JUSTICIA DE LAS AFLICCIONES



La compensación que Jesús promete a los afligidos de la Tierra, no puede tener
lugar sino en la vida futura; sin la seguridad del porvenir, esas máximas no tendrían sentido,
o serían, mejor dicho, un engaño. Aún con esta certeza difícilmente se comprende la
utilidad de sufrir para ser feliz. Se dice que se hace para tener más mérito; pero entonces se
pregunta uno: ¿Por qué los unos sufren más que los otros? ¡Por qué los unos nacen en la
miseria y los otros en la opulencia, sin haber hecho nada para justificar esta posición? ¿Por
qué a los unos nada les sale bien, mientras a los otros todo parece sonreírles? Pero lo que
aún se comprende menos es el ver los bienes y los males tan desigualmente distribuidos
entre el vicio y la virtud, y ver a los hombres virtuosos sufrir al lado de los malos que
prosperan. La fe en el porvenir puede consolar y hacer que se tenga paciencia; pero no
explica esas anomalías que parecen desmentir la justicia de Dios.

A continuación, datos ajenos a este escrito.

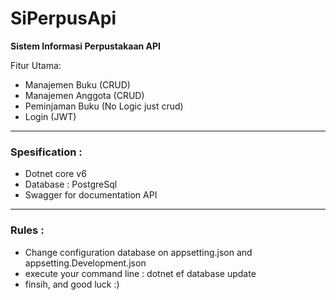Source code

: # SiPerpusApi

**Sistem Informasi Perpustakaan API**

Fitur Utama:
- Manajemen Buku (CRUD)
- Manajemen Anggota (CRUD)
- Peminjaman Buku (No Logic just crud)
- Login (JWT)

****
### Spesification :
- Dotnet core v6
- Database : PostgreSql
- Swagger for documentation API


****
### Rules :
- Change configuration database on appsetting.json and appsetting.Development.json
- execute your command line : dotnet ef database update
- finsih, and good luck :)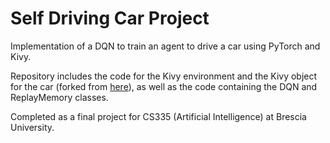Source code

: # Self Driving Car Project
Implementation of a DQN to train an agent to drive a car using PyTorch and Kivy.

Repository includes the code for the Kivy environment and the Kivy object for the car (forked from <a href = 'https://github.com/PacktPublishing/AI-Crash-Course/blob/master/Chapter%2010/map_commented.py'>here</a>), as well as the code containing the DQN and ReplayMemory classes.

Completed as a final project for CS335 (Artificial Intelligence) at Brescia University.
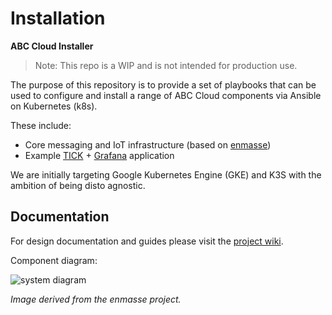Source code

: # Installation

**ABC Cloud Installer**

> Note: This repo is a WIP and is not intended for production use.


The purpose of this repository is to provide a set of playbooks that can be used to configure and install a range of ABC Cloud components via Ansible on Kubernetes (k8s).

These include:

- Core messaging and IoT infrastructure (based on [enmasse](https://enmasse.io/))
- Example [TICK](https://www.influxdata.com/time-series-platform/) + [Grafana](https://grafana.com/) application

We are initially targeting Google Kubernetes Engine (GKE) and K3S with the ambition of being disto agnostic.

## Documentation

For design documentation and guides please visit the [project wiki](https://github.com/active-building-centre/installation/wiki).

Component diagram:

![system diagram](https://docs.google.com/drawings/d/e/2PACX-1vTZfKZIDEEScdSg60ew5PWjDPDEjWVbA5djhbiDbJDMwePXs_LW_7SpuPlONS42hevcjGfNuIhYbswT/pub?w=1229&h=686 "System Diagram")

*Image derived from the enmasse project.*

Sin embargo, desde que se admite a Dios no se le puede concebir sin que sea
infinito en perfecciones; debe ser todo poder, todo justicia, todo bondad, sin lo cual no
sería Dios. Si Dios es soberanamente bueno y justo, no puede obrar por capricho ni con
parcialidad. Las vicisitudes de la vida tienen, pues, una causa, y puesto que dios es justo,
esta causa debe ser justa. Todos deben penetrarse de esto. Dios ha puesto a los hombres en
el camino que conduce a esta causa por medio de la enseñanza de Jesús, y juzgándoles hoy
en buena disposición para comprenderla, se revela completa por medio del Espiritismo, es
decir, por la voz de los Espíritus.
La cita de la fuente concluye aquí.